The long-awaited Cooper Review of superannuation, as expected, has recommended a basic superannuation product to be made available to all superannuation fund members, as part of an effort to “re‐cast” superannuation “to a member‐oriented, rather than an industry‐oriented, perspective”.  The review also proposes greater transparency and comparability of funds, and suggests another initiative already flagged, “Superstream”, to reduce back-office costs.

The Review, released early this afternoon, argues the combined impact of the proposals would be to reduce system costs of, in the long run, $2.7b pa, cutting fees by 40% for average superannuation members and lifting their final superannuation balance by around $40,000.

The centerpiece of the Review recommendations is “MySuper”, a simple, low-fee, unbundled, diversified investment product that, if it met a range of requirements, would be permitted to be classified as a default fund to be nominated by employers. No other products would be permitted to be used as default funds.

Behind MySuper is a fundamental change in philosophy about the relationship between most of us and our superannuation.
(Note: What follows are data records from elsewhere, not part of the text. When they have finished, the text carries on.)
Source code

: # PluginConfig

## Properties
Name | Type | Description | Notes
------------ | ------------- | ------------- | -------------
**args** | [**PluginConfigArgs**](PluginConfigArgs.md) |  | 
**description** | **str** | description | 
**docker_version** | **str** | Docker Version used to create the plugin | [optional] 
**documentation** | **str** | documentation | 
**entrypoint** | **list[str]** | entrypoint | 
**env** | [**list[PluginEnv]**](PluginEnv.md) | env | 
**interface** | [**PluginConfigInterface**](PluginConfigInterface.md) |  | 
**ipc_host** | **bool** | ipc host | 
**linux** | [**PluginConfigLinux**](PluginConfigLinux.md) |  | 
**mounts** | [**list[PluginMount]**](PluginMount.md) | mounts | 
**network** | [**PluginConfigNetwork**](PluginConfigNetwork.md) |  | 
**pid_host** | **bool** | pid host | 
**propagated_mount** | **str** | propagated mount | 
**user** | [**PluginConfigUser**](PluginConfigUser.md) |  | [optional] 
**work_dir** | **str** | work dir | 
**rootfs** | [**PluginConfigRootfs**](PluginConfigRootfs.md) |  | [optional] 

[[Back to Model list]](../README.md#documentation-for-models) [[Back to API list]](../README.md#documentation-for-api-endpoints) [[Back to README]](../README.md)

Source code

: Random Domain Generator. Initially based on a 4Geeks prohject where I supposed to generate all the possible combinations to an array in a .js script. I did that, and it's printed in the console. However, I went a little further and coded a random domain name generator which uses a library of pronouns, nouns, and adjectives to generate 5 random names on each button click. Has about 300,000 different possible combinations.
If members wanted to pursue the choice of other investment options, Cooper says, they should be encouraged to, but one of the Review’s central tenets is that people’s disengagement from superannuation must be accepted. This overturns much of the logic of the Wallis Review in 1997, which treated all investors as “rational and informed”, when real-life experience suggests that when it comes to superannution, many of us are anything but. Under the Wallis approach, ensuring investors were fully informed was the primary regulatory requirement, so that they could make informed decisions, thereby imposing market discipline on superannuation funds.  Cooper proposes an entirely different approach.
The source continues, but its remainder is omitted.